Nativel Preciado
Llegó el tiempo de las cerezas
Para Alejandro,
Sara y Pablo
Prólogo
En este sencillo relato aparecen fragmentos de realidad camuflados entre farsas, ficciones, disfraces, apariencias, deseos y quimeras. En su peculiar reflexión sobre el paso del tiempo, Carlota vive paralizada por el miedo y la inseguridad. Soporta sus obsesiones y fracasos como buenamente puede. Ha llegado a esa edad en la que los recuerdos se convierten en el sustento de la existencia y perderlos es peor que morir. Bien entrada en la madurez, se enfrenta al momento más inseguro y vacilante de su vida.

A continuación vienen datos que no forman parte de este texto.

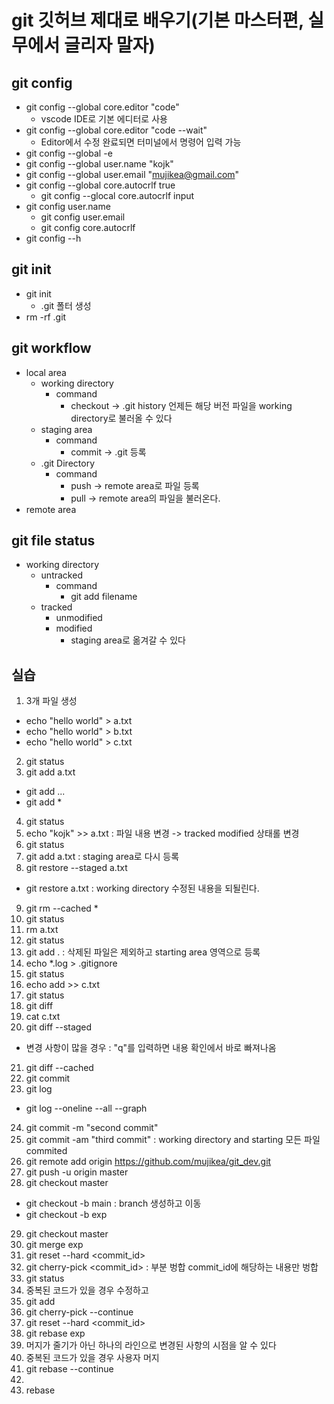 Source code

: # git 깃허브 제대로 배우기(기본 마스터편, 실무에서 글리자 말자)

## git config
* git config --global core.editor "code"
  * vscode IDE로 기본 에디터로 사용
* git config --global core.editor "code --wait"
  * Editor에서 수정 완료되면 터미널에서 명령어 입력 가능
* git config --global -e
* git config --global user.name "kojk"
* git config --global user.email "mujikea@gmail.com"
* git config --global core.autocrlf true
  * git config --glocal core.autocrlf input
* git config user.name
  * git config user.email
  * git config core.autocrlf
* git config --h
## git init
* git init 
  * .git 폴터 생성
* rm -rf .git
## git workflow 
* local area
  * working directory
    * command 
      * checkout -> .git history 언제든 해당 버전 파일을 working directory로 불러올 수 있다 
  * staging area
    * command 
      * commit -> .git 등록
  * .git Directory
    * command
      * push -> remote area로 파일 등록
      * pull -> remote area의 파일을 불러온다.
* remote area
## git file status
* working directory
  * untracked
    * command
      * git add filename
  * tracked
    * unmodified
    * modified
      * staging area로 옮겨갈 수 있다
## 실습
1. 3개 파일 생성
  * echo "hello world" > a.txt
  * echo "hello world" > b.txt
  * echo "hello world" > c.txt
2. git status
3. git add a.txt
  * git add <filename>...
  * git add *
4. git status
5. echo "kojk" >> a.txt : 파일 내용 변경 -> tracked modified 상태롤 변경
6. git status
7. git add a.txt : staging area로 다시 등록
8. git restore --staged a.txt
  * git restore a.txt : working directory 수정된 내용을 되될린다.
9.  git rm --cached *
10. git status
11. rm a.txt
12. git status
13. git add . : 삭제된 파일은 제외하고 starting area 영역으로 등록
14. echo *.log > .gitignore
15. git status
16. echo add >> c.txt
17. git status
18. git diff
19. cat c.txt
20. git diff --staged
  *  변경 사항이 많을 경우 : "q"를 입력하면 내용 확인에서 바로 빠져나옴
21. git diff --cached
22. git commit
23. git log
  * git log --oneline --all --graph
24. git commit -m "second commit"
25. git commit -am "third commit" : working directory and starting 모든 파일 commited
26. git remote add origin https://github.com/mujikea/git_dev.git
27. git push -u origin master
28. git checkout master
  * git checkout -b main : branch 생성하고 이동
  * git checkout -b exp
29. git checkout master
30. git merge exp
31. git reset --hard <commit_id>
32. git cherry-pick <commit_id> : 부분 벙합 commit_id에 해당하는 내용만 벙합
33. git status 
34. 중복된 코드가 있을 경우 수정하고
35. git add <filename>
36. git cherry-pick --continue
37. git reset --hard <commit_id>
38. git rebase exp
39. 머지가 줄기가 아닌 하나의 라인으로 변경된 사항의 시점을 알 수 있다
40. 중복된 코드가 있을 경우 사용자 머지
41. git rebase --continue
42. 
31. rebase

Lloriquea al recobrar su primer recuerdo infantil, le lastiman los aromas, sabores y sonidos de su niñez, añora películas, libros y canciones que le trasladan a sus veinte años, cuando pertenecía a una generación privilegiada que creyó descubrir la otra cara de la luna. Maneja con insistencia, de un modo tan insinuante como impreciso, la palabra felicidad. Le abruma sentir que el vertiginoso paso del tiempo le está robando la memoria. Y a medida que va recordando se da cuenta de que, como diría el poeta si aún viviera, de todo hace ya cuarenta años.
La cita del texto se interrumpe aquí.